:: Assigned task ::
In the listing below, how many lines include "Society"? Give the number and no other text.

#####

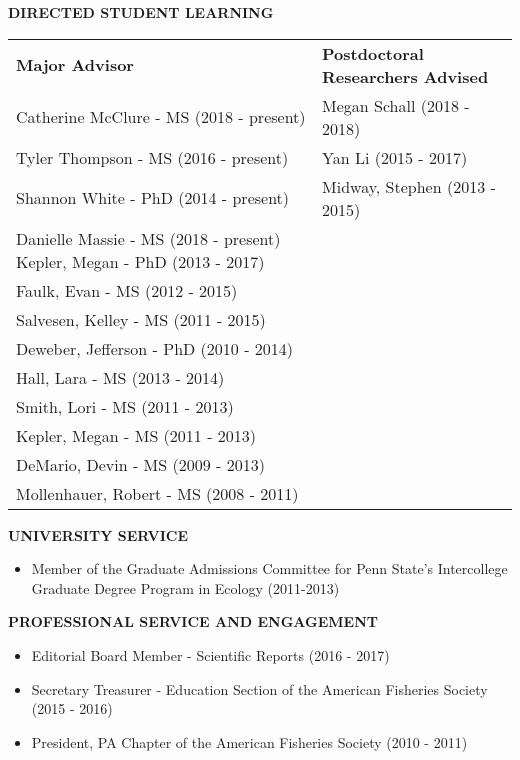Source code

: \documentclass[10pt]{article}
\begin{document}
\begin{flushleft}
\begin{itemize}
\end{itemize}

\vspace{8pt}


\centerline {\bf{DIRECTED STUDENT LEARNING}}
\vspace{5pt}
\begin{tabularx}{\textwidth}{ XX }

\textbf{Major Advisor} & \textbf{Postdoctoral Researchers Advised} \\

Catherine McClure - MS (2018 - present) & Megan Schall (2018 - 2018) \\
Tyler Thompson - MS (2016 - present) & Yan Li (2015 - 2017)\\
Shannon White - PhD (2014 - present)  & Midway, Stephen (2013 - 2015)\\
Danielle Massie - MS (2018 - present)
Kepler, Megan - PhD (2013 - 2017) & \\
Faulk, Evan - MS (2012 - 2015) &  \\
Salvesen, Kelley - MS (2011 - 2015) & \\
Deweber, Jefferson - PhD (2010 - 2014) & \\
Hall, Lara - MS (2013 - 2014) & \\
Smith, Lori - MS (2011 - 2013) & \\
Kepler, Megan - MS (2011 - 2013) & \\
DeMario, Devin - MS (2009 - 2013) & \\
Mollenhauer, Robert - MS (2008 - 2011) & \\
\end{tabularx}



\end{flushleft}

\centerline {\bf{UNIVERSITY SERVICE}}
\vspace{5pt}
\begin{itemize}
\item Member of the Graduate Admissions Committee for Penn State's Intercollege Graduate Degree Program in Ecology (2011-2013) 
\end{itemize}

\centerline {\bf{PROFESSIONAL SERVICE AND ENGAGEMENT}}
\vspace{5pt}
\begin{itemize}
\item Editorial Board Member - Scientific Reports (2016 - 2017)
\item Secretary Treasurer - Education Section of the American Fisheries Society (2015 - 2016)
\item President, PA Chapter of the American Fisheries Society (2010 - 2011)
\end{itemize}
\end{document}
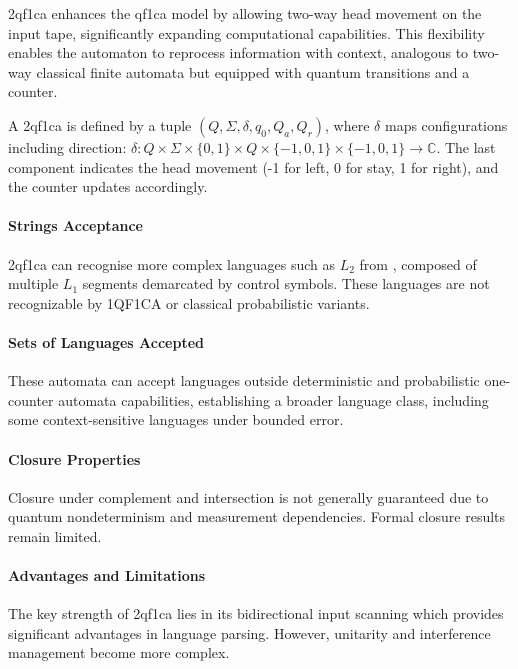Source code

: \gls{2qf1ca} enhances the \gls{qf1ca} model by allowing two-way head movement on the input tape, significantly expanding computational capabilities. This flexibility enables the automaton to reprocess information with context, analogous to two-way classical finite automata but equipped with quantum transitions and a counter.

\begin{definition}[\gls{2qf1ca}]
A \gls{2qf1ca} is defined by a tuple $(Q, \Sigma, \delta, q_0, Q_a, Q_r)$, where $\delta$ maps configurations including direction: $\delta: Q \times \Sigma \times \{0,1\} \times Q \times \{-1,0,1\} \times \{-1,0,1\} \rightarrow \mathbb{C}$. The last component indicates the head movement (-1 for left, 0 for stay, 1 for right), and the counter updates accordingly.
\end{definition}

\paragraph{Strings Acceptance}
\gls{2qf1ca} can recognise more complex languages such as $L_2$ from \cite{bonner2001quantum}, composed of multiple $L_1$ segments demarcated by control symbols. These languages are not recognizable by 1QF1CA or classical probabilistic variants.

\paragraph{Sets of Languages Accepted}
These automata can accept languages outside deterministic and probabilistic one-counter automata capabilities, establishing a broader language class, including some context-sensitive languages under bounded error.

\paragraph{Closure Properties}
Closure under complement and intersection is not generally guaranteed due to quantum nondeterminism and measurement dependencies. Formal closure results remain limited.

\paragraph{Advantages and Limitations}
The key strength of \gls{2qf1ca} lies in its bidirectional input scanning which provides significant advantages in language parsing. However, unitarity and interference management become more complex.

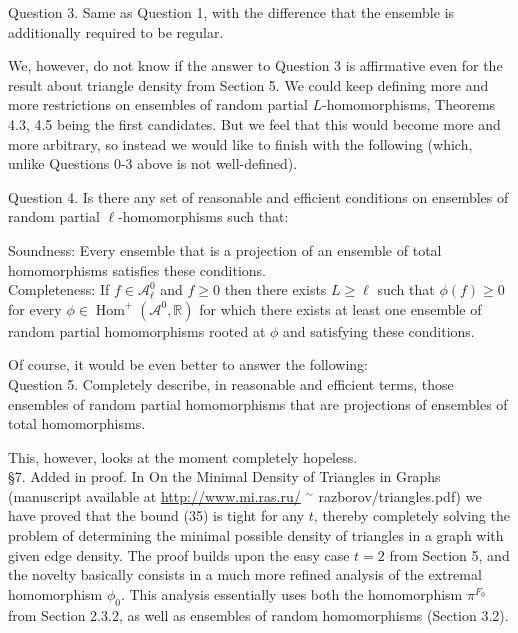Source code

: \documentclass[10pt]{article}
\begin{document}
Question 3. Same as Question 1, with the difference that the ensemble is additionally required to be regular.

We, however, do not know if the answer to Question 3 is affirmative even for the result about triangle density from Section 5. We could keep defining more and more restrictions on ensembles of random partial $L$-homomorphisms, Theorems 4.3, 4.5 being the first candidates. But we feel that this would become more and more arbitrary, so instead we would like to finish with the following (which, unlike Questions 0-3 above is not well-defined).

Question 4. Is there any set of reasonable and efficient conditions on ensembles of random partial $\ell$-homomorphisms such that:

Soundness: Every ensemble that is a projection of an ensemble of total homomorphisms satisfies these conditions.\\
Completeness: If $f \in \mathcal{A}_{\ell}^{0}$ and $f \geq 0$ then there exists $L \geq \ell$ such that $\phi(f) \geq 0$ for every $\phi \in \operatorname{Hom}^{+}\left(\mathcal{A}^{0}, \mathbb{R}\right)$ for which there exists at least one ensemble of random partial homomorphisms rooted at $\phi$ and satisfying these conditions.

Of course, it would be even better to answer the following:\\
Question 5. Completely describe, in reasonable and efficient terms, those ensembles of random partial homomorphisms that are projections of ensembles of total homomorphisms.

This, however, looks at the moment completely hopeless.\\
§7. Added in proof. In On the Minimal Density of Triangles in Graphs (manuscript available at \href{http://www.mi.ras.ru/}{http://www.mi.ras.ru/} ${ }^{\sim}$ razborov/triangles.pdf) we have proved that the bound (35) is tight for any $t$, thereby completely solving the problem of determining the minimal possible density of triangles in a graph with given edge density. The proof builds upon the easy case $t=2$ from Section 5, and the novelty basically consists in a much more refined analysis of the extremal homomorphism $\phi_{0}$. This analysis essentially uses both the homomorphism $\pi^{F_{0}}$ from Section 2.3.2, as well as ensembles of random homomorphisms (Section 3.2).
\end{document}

#####

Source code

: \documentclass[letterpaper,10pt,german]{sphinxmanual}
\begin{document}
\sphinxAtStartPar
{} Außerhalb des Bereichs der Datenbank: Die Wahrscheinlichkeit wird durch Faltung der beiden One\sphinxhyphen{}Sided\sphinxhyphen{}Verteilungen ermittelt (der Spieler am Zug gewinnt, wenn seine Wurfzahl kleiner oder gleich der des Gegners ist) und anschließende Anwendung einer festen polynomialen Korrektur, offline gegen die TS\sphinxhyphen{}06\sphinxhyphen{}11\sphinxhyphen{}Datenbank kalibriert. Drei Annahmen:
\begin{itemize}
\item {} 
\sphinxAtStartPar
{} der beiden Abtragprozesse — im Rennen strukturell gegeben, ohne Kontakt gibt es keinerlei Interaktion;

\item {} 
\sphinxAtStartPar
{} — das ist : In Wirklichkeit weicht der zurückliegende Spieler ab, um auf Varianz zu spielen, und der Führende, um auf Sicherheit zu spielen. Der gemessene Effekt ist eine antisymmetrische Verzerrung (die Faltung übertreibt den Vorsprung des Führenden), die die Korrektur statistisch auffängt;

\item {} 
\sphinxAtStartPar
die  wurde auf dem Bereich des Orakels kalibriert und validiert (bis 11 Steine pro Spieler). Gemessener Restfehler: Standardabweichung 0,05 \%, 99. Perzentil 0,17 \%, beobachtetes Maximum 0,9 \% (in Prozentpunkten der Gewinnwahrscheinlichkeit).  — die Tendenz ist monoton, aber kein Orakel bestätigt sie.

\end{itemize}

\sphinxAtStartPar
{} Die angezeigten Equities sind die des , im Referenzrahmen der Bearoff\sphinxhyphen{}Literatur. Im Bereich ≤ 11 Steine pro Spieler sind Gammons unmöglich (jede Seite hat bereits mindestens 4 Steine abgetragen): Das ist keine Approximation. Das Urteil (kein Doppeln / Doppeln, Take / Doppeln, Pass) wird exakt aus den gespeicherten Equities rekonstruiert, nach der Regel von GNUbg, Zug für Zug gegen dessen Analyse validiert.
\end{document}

#####

:: Output of the exercise ::
2